> Directions for this task
Filter the records, keeping every line that has the string "flag".

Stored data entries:
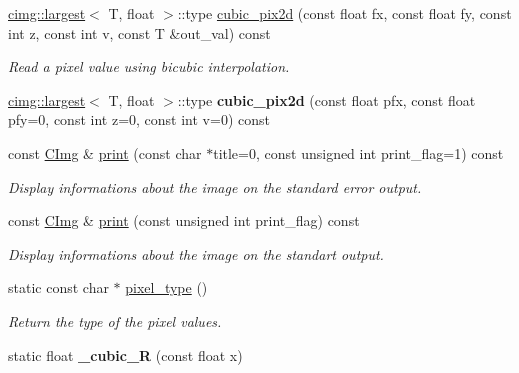 \begin{DoxyCompactItemize}
\item 
\hyperlink{structcimg__library_1_1cimg_1_1largest}{cimg::largest}$<$ T, float $>$::type \hyperlink{structcimg__library_1_1_c_img_af919e664ee4773be9964003cbf4c38ce}{cubic\_\-pix2d} (const float fx, const float fy, const int z, const int v, const T \&out\_\-val) const 
\begin{DoxyCompactList}\small\item\em Read a pixel value using bicubic interpolation. \item\end{DoxyCompactList}\item 
\hypertarget{structcimg__library_1_1_c_img_af7e345695f673b551cb784fdba979957}{
\hyperlink{structcimg__library_1_1cimg_1_1largest}{cimg::largest}$<$ T, float $>$::type {\bfseries cubic\_\-pix2d} (const float pfx, const float pfy=0, const int z=0, const int v=0) const }
\label{structcimg__library_1_1_c_img_af7e345695f673b551cb784fdba979957}

\item 
const \hyperlink{structcimg__library_1_1_c_img}{CImg} \& \hyperlink{structcimg__library_1_1_c_img_a29c40d60c9eac664831cc2b69839ed6d}{print} (const char $\ast$title=0, const unsigned int print\_\-flag=1) const 
\begin{DoxyCompactList}\small\item\em Display informations about the image on the standard error output. \item\end{DoxyCompactList}\item 
\hypertarget{structcimg__library_1_1_c_img_a5ac80140c655fc7da457a2a537fde409}{
const \hyperlink{structcimg__library_1_1_c_img}{CImg} \& \hyperlink{structcimg__library_1_1_c_img_a5ac80140c655fc7da457a2a537fde409}{print} (const unsigned int print\_\-flag) const }
\label{structcimg__library_1_1_c_img_a5ac80140c655fc7da457a2a537fde409}

\begin{DoxyCompactList}\small\item\em Display informations about the image on the standart output. \item\end{DoxyCompactList}\item 
static const char $\ast$ \hyperlink{structcimg__library_1_1_c_img_a40381e3f35687e554852725b13eb4fa9}{pixel\_\-type} ()
\begin{DoxyCompactList}\small\item\em Return the type of the pixel values. \item\end{DoxyCompactList}\item 
\hypertarget{structcimg__library_1_1_c_img_a0ab3755c8560520a2fd2691ab15c4d9e}{
static float {\bfseries \_\-cubic\_\-R} (const float x)}
\label{structcimg__library_1_1_c_img_a0ab3755c8560520a2fd2691ab15c4d9e}

\end{DoxyCompactItemize}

> Answer below
const \hyperlink{structcimg__library_1_1_c_img}{CImg} \& \hyperlink{structcimg__library_1_1_c_img_a29c40d60c9eac664831cc2b69839ed6d}{print} (const char $\ast$title=0, const unsigned int print\_\-flag=1) const 
const \hyperlink{structcimg__library_1_1_c_img}{CImg} \& \hyperlink{structcimg__library_1_1_c_img_a5ac80140c655fc7da457a2a537fde409}{print} (const unsigned int print\_\-flag) const }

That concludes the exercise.